As primeiras etapas - Aquisição de imagens e Pré-Processamento - são temas que a área de Processamento de Imagem tem apresentado forte contribuição durante muito tempo, em que vários algoritmos, técnicas e conceitos continuam sendo a base para a Visão Computacional. Antigamente, os resultados do processamento de imagens que eram as informações de maior interesse da VC, eram dados tratados que podiam ser avaliados e aplicados em modelos estatísticos, possibilitando a análise e resolução do problema.

Com o surgimento de outros paradigmas, todas estas etapas que eram tratadas separadamente, com técnicas e softwares diferentes, passaram a ser tratadas dentro de um único sistema, utilizando modelos de aprendizado de máquina, como as redes neurais. Nesta nova abordagem, as imagens brutas também podem ser vistas como entradas diretas das aplicações. Por esta razão, tanto a Visão Computacional quanto o Aprendizado de Máquina tem as suas fronteiras na Figura 1.2 demarcando do início ao fim todos os processos.

Para destacar como os capítulos se relacionam com estas etapas será apresentado uma breve descrição de cada uma e alguns exemplos de conteúdos que serão abordados ao longo do material.

  • Aquisição da imagem

Captura a imagem por meio de um dispositivo ou sensor e a converte em uma imagem digitalizada [3, p. 3]. Podemos citar como exemplo as câmeras fotográficas, tomógrafos médicos, satélites e scanners. Na figura 1.3, temos um exemplo de imagem colorida separadas em suas três componentes, e mais detalhes sobre a aquisição e formação deste tipo de imagem e de outras são abordados no Capítulo Formação de Imagem. Como será discutido no Capítulo Espaço 3D, algumas aplicações da Visão computacional dependem de parâmetros determinados pelo equipamento e das condições durante a aquisição das imagens.

Imagem colorida - Imagem separada em seus três componentes, em que Red é a vermelha, Green é a verde e Blue é a azul [4, p. 28].
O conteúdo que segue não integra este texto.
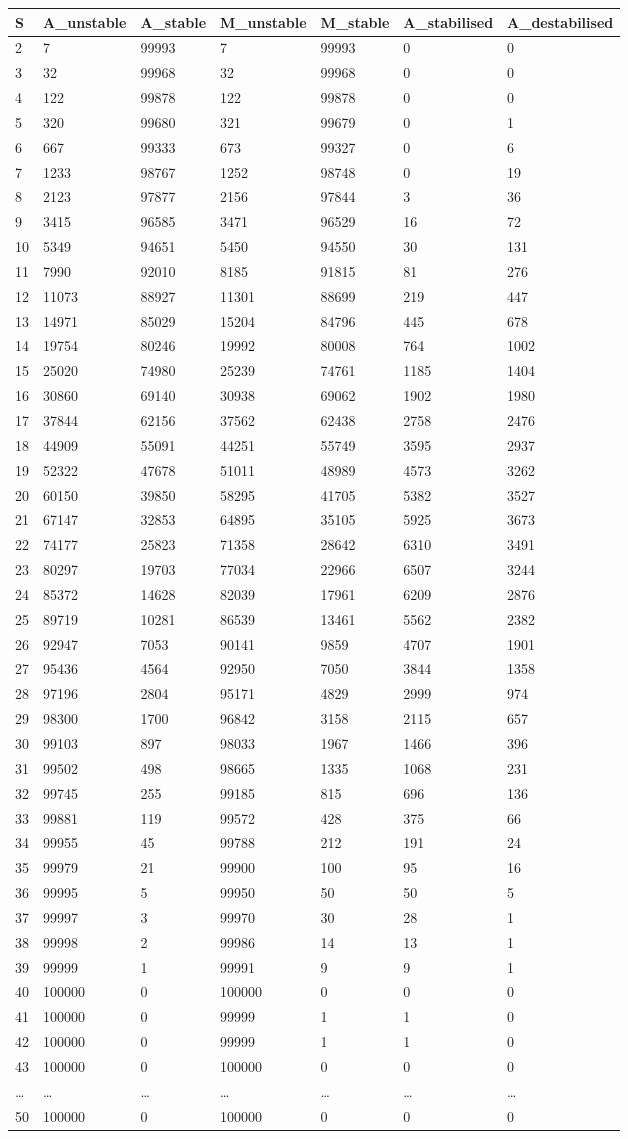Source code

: \documentclass[]{article}
\begin{document}
\begin{longtable}[]{@{}lllllll@{}}
\toprule
S & A\_unstable & A\_stable & M\_unstable & M\_stable & A\_stabilised &
A\_destabilised\tabularnewline
\midrule
\endhead
2 & 7 & 99993 & 7 & 99993 & 0 & 0\tabularnewline
3 & 32 & 99968 & 32 & 99968 & 0 & 0\tabularnewline
4 & 122 & 99878 & 122 & 99878 & 0 & 0\tabularnewline
5 & 320 & 99680 & 321 & 99679 & 0 & 1\tabularnewline
6 & 667 & 99333 & 673 & 99327 & 0 & 6\tabularnewline
7 & 1233 & 98767 & 1252 & 98748 & 0 & 19\tabularnewline
8 & 2123 & 97877 & 2156 & 97844 & 3 & 36\tabularnewline
9 & 3415 & 96585 & 3471 & 96529 & 16 & 72\tabularnewline
10 & 5349 & 94651 & 5450 & 94550 & 30 & 131\tabularnewline
11 & 7990 & 92010 & 8185 & 91815 & 81 & 276\tabularnewline
12 & 11073 & 88927 & 11301 & 88699 & 219 & 447\tabularnewline
13 & 14971 & 85029 & 15204 & 84796 & 445 & 678\tabularnewline
14 & 19754 & 80246 & 19992 & 80008 & 764 & 1002\tabularnewline
15 & 25020 & 74980 & 25239 & 74761 & 1185 & 1404\tabularnewline
16 & 30860 & 69140 & 30938 & 69062 & 1902 & 1980\tabularnewline
17 & 37844 & 62156 & 37562 & 62438 & 2758 & 2476\tabularnewline
18 & 44909 & 55091 & 44251 & 55749 & 3595 & 2937\tabularnewline
19 & 52322 & 47678 & 51011 & 48989 & 4573 & 3262\tabularnewline
20 & 60150 & 39850 & 58295 & 41705 & 5382 & 3527\tabularnewline
21 & 67147 & 32853 & 64895 & 35105 & 5925 & 3673\tabularnewline
22 & 74177 & 25823 & 71358 & 28642 & 6310 & 3491\tabularnewline
23 & 80297 & 19703 & 77034 & 22966 & 6507 & 3244\tabularnewline
24 & 85372 & 14628 & 82039 & 17961 & 6209 & 2876\tabularnewline
25 & 89719 & 10281 & 86539 & 13461 & 5562 & 2382\tabularnewline
26 & 92947 & 7053 & 90141 & 9859 & 4707 & 1901\tabularnewline
27 & 95436 & 4564 & 92950 & 7050 & 3844 & 1358\tabularnewline
28 & 97196 & 2804 & 95171 & 4829 & 2999 & 974\tabularnewline
29 & 98300 & 1700 & 96842 & 3158 & 2115 & 657\tabularnewline
30 & 99103 & 897 & 98033 & 1967 & 1466 & 396\tabularnewline
31 & 99502 & 498 & 98665 & 1335 & 1068 & 231\tabularnewline
32 & 99745 & 255 & 99185 & 815 & 696 & 136\tabularnewline
33 & 99881 & 119 & 99572 & 428 & 375 & 66\tabularnewline
34 & 99955 & 45 & 99788 & 212 & 191 & 24\tabularnewline
35 & 99979 & 21 & 99900 & 100 & 95 & 16\tabularnewline
36 & 99995 & 5 & 99950 & 50 & 50 & 5\tabularnewline
37 & 99997 & 3 & 99970 & 30 & 28 & 1\tabularnewline
38 & 99998 & 2 & 99986 & 14 & 13 & 1\tabularnewline
39 & 99999 & 1 & 99991 & 9 & 9 & 1\tabularnewline
40 & 100000 & 0 & 100000 & 0 & 0 & 0\tabularnewline
41 & 100000 & 0 & 99999 & 1 & 1 & 0\tabularnewline
42 & 100000 & 0 & 99999 & 1 & 1 & 0\tabularnewline
43 & 100000 & 0 & 100000 & 0 & 0 & 0\tabularnewline
\ldots{} & \ldots{} & \ldots{} & \ldots{} & \ldots{} & \ldots{} &
\ldots{}\tabularnewline
50 & 100000 & 0 & 100000 & 0 & 0 & 0\tabularnewline
\bottomrule
\end{longtable}
\end{document}

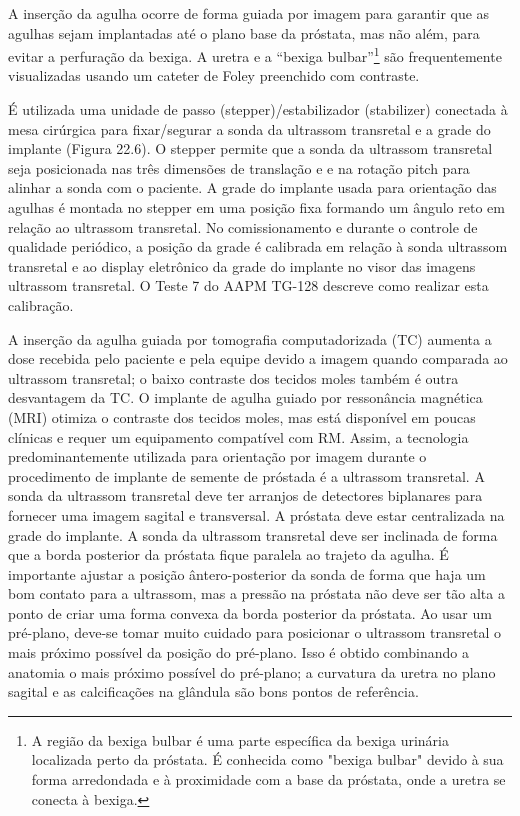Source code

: \documentclass[11pt,a4paper]{article}
\begin{document}
	A inserção da agulha ocorre de forma guiada por imagem para garantir que as agulhas sejam implantadas até o plano base da próstata, mas não além, para evitar a perfuração da bexiga. A uretra e a ``bexiga bulbar''\footnote{A região da bexiga bulbar é uma parte específica da bexiga urinária localizada perto da próstata. É conhecida como "bexiga bulbar" devido à sua forma arredondada e à proximidade com a base da próstata, onde a uretra se conecta à bexiga.} são frequentemente visualizadas usando um cateter de Foley preenchido com contraste.

	É utilizada uma unidade de passo (stepper)/estabilizador (stabilizer) conectada à mesa cirúrgica para fixar/segurar a sonda da ultrassom transretal e a grade do implante (Figura 22.6). O stepper permite que a sonda da ultrassom transretal seja posicionada nas três dimensões de translação e e na rotação pitch para alinhar a sonda com o paciente. A grade do implante usada para orientação das agulhas é montada no stepper em uma posição fixa formando um ângulo reto em relação ao ultrassom transretal. No comissionamento e durante o controle de qualidade periódico, a posição da grade é calibrada em relação à sonda ultrassom transretal e ao display eletrônico da grade do implante no visor das imagens ultrassom transretal. O Teste 7 do AAPM TG-128 descreve como realizar esta calibração.

	A inserção da agulha guiada por tomografia computadorizada (TC) aumenta a dose recebida pelo paciente e pela equipe devido a imagem quando comparada ao ultrassom transretal; o baixo contraste dos tecidos moles também é outra desvantagem da TC. O implante de agulha guiado por ressonância magnética (MRI) otimiza o contraste dos tecidos moles, mas está disponível em poucas clínicas e requer um  equipamento compatível com RM. Assim, a tecnologia predominantemente utilizada para orientação por imagem durante o procedimento de implante de semente de próstada é a ultrassom transretal. A sonda da ultrassom transretal deve ter arranjos de detectores biplanares para fornecer uma imagem sagital e transversal. A próstata deve estar centralizada na grade do implante. A sonda da ultrassom transretal deve ser inclinada de forma que a borda posterior da próstata fique paralela ao trajeto da agulha. É importante ajustar a posição ântero-posterior da sonda de forma que haja um bom contato para a ultrassom, mas a pressão na próstata não deve ser tão alta a ponto de criar uma forma convexa da borda posterior da próstata. Ao usar um pré-plano, deve-se tomar muito cuidado para posicionar o ultrassom transretal o mais próximo possível da posição do pré-plano. Isso é obtido combinando a anatomia o mais próximo possível do pré-plano; a curvatura da uretra no plano sagital e as calcificações na glândula são bons pontos de referência.
\end{document}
Figura 1.3: Imagem colorida - Imagem separada em seus três componentes, em que Red é a vermelha, Green é a verde e Blue é a azul [4, p. 28].

  • Pré processamento

Essa etapa busca realizar mudanças e ajustes na imagem visando melhorar seu uso nas etapas futuras [3, p. 3]. Como exemplo temos casos onde não precisamos das cores de uma imagem, podendo então realizar a conversão para grayscale (tons de cinza), ou precisamos gerar imagens coloridas. Além disso, podemos realizar cortes ou realces, isolando somente a parte de maior interesse na imagem utilizando algumas das técnicas apresentadas no Capítulo Transformações Geométricas e no Capítulo Transformações Radiométricas. Na Figura 1.4 se destaca uma das abordagens recorrentes no tratamento de imagem, a atenuação de ruídos e a suavização, utilizando principalmente alguns dos filtros do Capítulo Filtros Digitais.

Remoção de ruído sal e pimenta por meio do filtro de Mediana - No Capítulo Filtros Digitais serão apresentados alguns filtros como este que tratam as imagens, por exemplo, revomendo ruídos, aumentando o realce ou suavizando[2, p. 103].

Figura 1.4: Remoção de ruído sal e pimenta por meio do filtro de Mediana - No Capítulo Filtros Digitais serão apresentados alguns filtros como este que tratam as imagens, por exemplo, revomendo ruídos, aumentando o realce ou suavizando[2, p. 103].

  • Análise

À parte de Análise atribuímos todos os processos que fazem uso da informação visual para compor um sistema de aplicação na área de Visão Computacional. Atualmente é mais comum ver estes processos englobados dentro de modelos de aprendizado de máquina mais genéricos como em redes neurais, capazes por exemplo, de classificar, identificar e rastrear objetos em diferentes situações. No Capítulo Deep Learning em Visão Computacional, assim como na Figura 1.5 é possível se ter uma pequena noção de como as redes neurais, como as redes multicamadas de perceptrons (MLP), enxergam as imagens e como desagregam suas informações para disponibilizar resultados satisfatórios no campo da VC.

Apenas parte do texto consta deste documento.